• _Required action_: Please return the lines of the data that contain "with".

• _Data extract_:
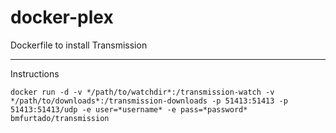 # docker-plex
Dockerfile to install Transmission

---
Instructions

```docker run -d -v */path/to/watchdir*:/transmission-watch -v */path/to/downloads*:/transmission-downloads -p 51413:51413 -p 51413:51413/udp -e user=*username* -e pass=*password* bmfurtado/transmission```
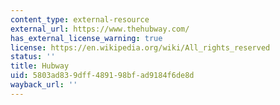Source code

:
 ```yaml
---
content_type: external-resource
external_url: https://www.thehubway.com/
has_external_license_warning: true
license: https://en.wikipedia.org/wiki/All_rights_reserved
status: ''
title: Hubway
uid: 5803ad83-9dff-4891-98bf-ad9184f6de8d
wayback_url: ''
---
```

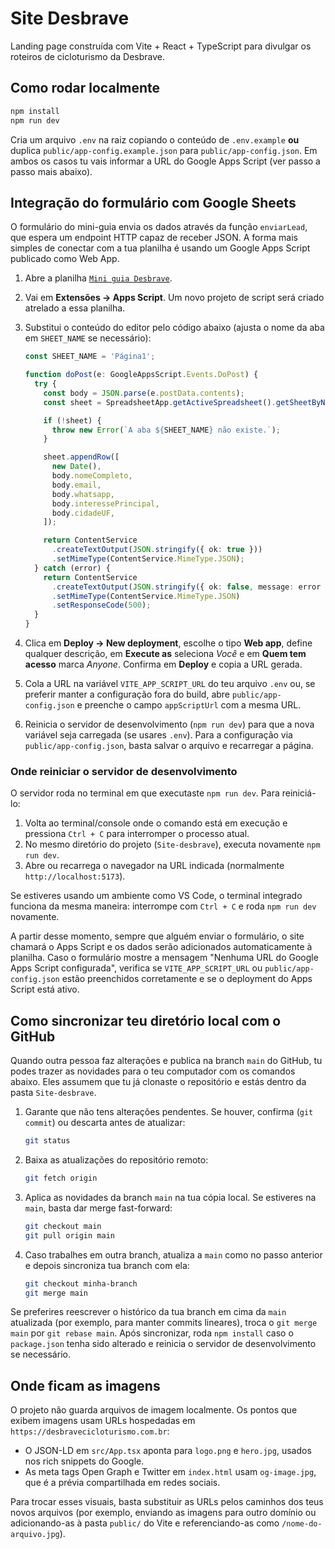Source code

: # Site Desbrave

Landing page construída com Vite + React + TypeScript para divulgar os roteiros de cicloturismo da Desbrave.

## Como rodar localmente

```bash
npm install
npm run dev
```

Cria um arquivo `.env` na raiz copiando o conteúdo de `.env.example` **ou** duplica `public/app-config.example.json` para `public/app-config.json`. Em ambos os casos tu vais informar a URL do Google Apps Script (ver passo a passo mais abaixo).

## Integração do formulário com Google Sheets

O formulário do mini-guia envia os dados através da função `enviarLead`, que espera um endpoint HTTP capaz de receber JSON. A forma mais simples de conectar com a tua planilha é usando um Google Apps Script publicado como Web App.

1. Abre a planilha [`Mini guia Desbrave`](https://docs.google.com/spreadsheets/d/1HjF6eQFk1ZlidNZvPXxYrLsp0nrOAkhkcr4paWzVkOY/edit).
2. Vai em **Extensões → Apps Script**. Um novo projeto de script será criado atrelado a essa planilha.
3. Substitui o conteúdo do editor pelo código abaixo (ajusta o nome da aba em `SHEET_NAME` se necessário):

   ```ts
   const SHEET_NAME = 'Página1';

   function doPost(e: GoogleAppsScript.Events.DoPost) {
     try {
       const body = JSON.parse(e.postData.contents);
       const sheet = SpreadsheetApp.getActiveSpreadsheet().getSheetByName(SHEET_NAME);

       if (!sheet) {
         throw new Error(`A aba ${SHEET_NAME} não existe.`);
       }

       sheet.appendRow([
         new Date(),
         body.nomeCompleto,
         body.email,
         body.whatsapp,
         body.interessePrincipal,
         body.cidadeUF,
       ]);

       return ContentService
         .createTextOutput(JSON.stringify({ ok: true }))
         .setMimeType(ContentService.MimeType.JSON);
     } catch (error) {
       return ContentService
         .createTextOutput(JSON.stringify({ ok: false, message: error instanceof Error ? error.message : 'Erro desconhecido' }))
         .setMimeType(ContentService.MimeType.JSON)
         .setResponseCode(500);
     }
   }
   ```

4. Clica em **Deploy → New deployment**, escolhe o tipo **Web app**, define qualquer descrição, em **Execute as** seleciona *Você* e em **Quem tem acesso** marca *Anyone*. Confirma em **Deploy** e copia a URL gerada.
5. Cola a URL na variável `VITE_APP_SCRIPT_URL` do teu arquivo `.env` ou, se preferir manter a configuração fora do build, abre `public/app-config.json` e preenche o campo `appScriptUrl` com a mesma URL.
6. Reinicia o servidor de desenvolvimento (`npm run dev`) para que a nova variável seja carregada (se usares `.env`). Para a configuração via `public/app-config.json`, basta salvar o arquivo e recarregar a página.

### Onde reiniciar o servidor de desenvolvimento

O servidor roda no terminal em que executaste `npm run dev`. Para reiniciá-lo:

1. Volta ao terminal/console onde o comando está em execução e pressiona `Ctrl + C` para interromper o processo atual.
2. No mesmo diretório do projeto (`Site-desbrave`), executa novamente `npm run dev`.
3. Abre ou recarrega o navegador na URL indicada (normalmente `http://localhost:5173`).

Se estiveres usando um ambiente como VS Code, o terminal integrado funciona da mesma maneira: interrompe com `Ctrl + C` e roda `npm run dev` novamente.

A partir desse momento, sempre que alguém enviar o formulário, o site chamará o Apps Script e os dados serão adicionados automaticamente à planilha. Caso o formulário mostre a mensagem "Nenhuma URL do Google Apps Script configurada", verifica se `VITE_APP_SCRIPT_URL` ou `public/app-config.json` estão preenchidos corretamente e se o deployment do Apps Script está ativo.

## Como sincronizar teu diretório local com o GitHub

Quando outra pessoa faz alterações e publica na branch `main` do GitHub, tu podes trazer as novidades para o teu computador com os comandos abaixo. Eles assumem que tu já clonaste o repositório e estás dentro da pasta `Site-desbrave`.

1. Garante que não tens alterações pendentes. Se houver, confirma (`git commit`) ou descarta antes de atualizar:

   ```bash
   git status
   ```

2. Baixa as atualizações do repositório remoto:

   ```bash
   git fetch origin
   ```

3. Aplica as novidades da branch `main` na tua cópia local. Se estiveres na `main`, basta dar merge fast-forward:

   ```bash
   git checkout main
   git pull origin main
   ```

4. Caso trabalhes em outra branch, atualiza a `main` como no passo anterior e depois sincroniza tua branch com ela:

   ```bash
   git checkout minha-branch
   git merge main
   ```

Se preferires reescrever o histórico da tua branch em cima da `main` atualizada (por exemplo, para manter commits lineares), troca o `git merge main` por `git rebase main`. Após sincronizar, roda `npm install` caso o `package.json` tenha sido alterado e reinicia o servidor de desenvolvimento se necessário.

## Onde ficam as imagens

O projeto não guarda arquivos de imagem localmente. Os pontos que exibem imagens usam URLs hospedadas em `https://desbravecicloturismo.com.br`:

- O JSON-LD em `src/App.tsx` aponta para `logo.png` e `hero.jpg`, usados nos rich snippets do Google.
- As meta tags Open Graph e Twitter em `index.html` usam `og-image.jpg`, que é a prévia compartilhada em redes sociais.

Para trocar esses visuais, basta substituir as URLs pelos caminhos dos teus novos arquivos (por exemplo, enviando as imagens para outro domínio ou adicionando-as à pasta `public/` do Vite e referenciando-as como `/nome-do-arquivo.jpg`).
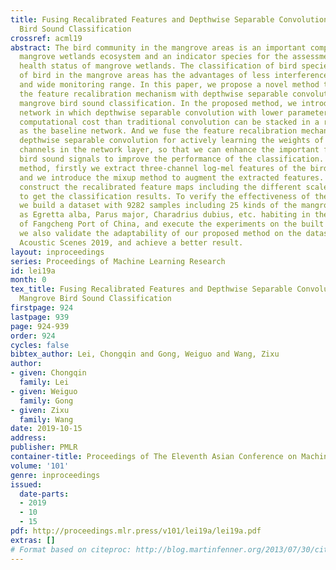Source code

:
 ```yaml
---
title: Fusing Recalibrated Features and Depthwise Separable Convolution for the Mangrove
  Bird Sound Classification
crossref: acml19
abstract: The bird community in the mangrove areas is an important component of the
  mangrove wetlands ecosystem and an indicator species for the assessment of the environmental
  health status of mangrove wetlands. The classification of bird species by the sound
  of bird in the mangrove areas has the advantages of less interference to the environment
  and wide monitoring range. In this paper, we propose a novel method that combines
  the feature recalibration mechanism with depthwise separable convolution for the
  mangrove bird sound classification. In the proposed method, we introduce Xception
  network in which depthwise separable convolution with lower parameter number and
  computational cost than traditional convolution can be stacked in a residual manner,
  as the baseline network. And we fuse the feature recalibration mechanism into the
  depthwise separable convolution for actively learning the weights of the feature
  channels in the network layer, so that we can enhance the important features in
  bird sound signals to improve the performance of the classification. In the proposed
  method, firstly we extract three-channel log-mel features of the bird sound signals
  and we introduce the mixup method to augment the extracted features. Secondly, we
  construct the recalibrated feature maps including the different scales of information
  to get the classification results. To verify the effectiveness of the proposed method,
  we build a dataset with 9282 samples including 25 kinds of the mangrove birds such
  as Egretta alba, Parus major, Charadrius dubius, etc. habiting in the mangroves
  of Fangcheng Port of China, and execute the experiments on the built dataset. Furthermore,
  we also validate the adaptability of our proposed method on the dataset of TAU Urban
  Acoustic Scenes 2019, and achieve a better result.
layout: inproceedings
series: Proceedings of Machine Learning Research
id: lei19a
month: 0
tex_title: Fusing Recalibrated Features and Depthwise Separable Convolution for the
  Mangrove Bird Sound Classification
firstpage: 924
lastpage: 939
page: 924-939
order: 924
cycles: false
bibtex_author: Lei, Chongqin and Gong, Weiguo and Wang, Zixu
author:
- given: Chongqin
  family: Lei
- given: Weiguo
  family: Gong
- given: Zixu
  family: Wang
date: 2019-10-15
address: 
publisher: PMLR
container-title: Proceedings of The Eleventh Asian Conference on Machine Learning
volume: '101'
genre: inproceedings
issued:
  date-parts:
  - 2019
  - 10
  - 15
pdf: http://proceedings.mlr.press/v101/lei19a/lei19a.pdf
extras: []
# Format based on citeproc: http://blog.martinfenner.org/2013/07/30/citeproc-yaml-for-bibliographies/
---
```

• _Exercise response_:
  the feature recalibration mechanism with depthwise separable convolution for the
  network in which depthwise separable convolution with lower parameter number and
  we build a dataset with 9282 samples including 25 kinds of the mangrove birds such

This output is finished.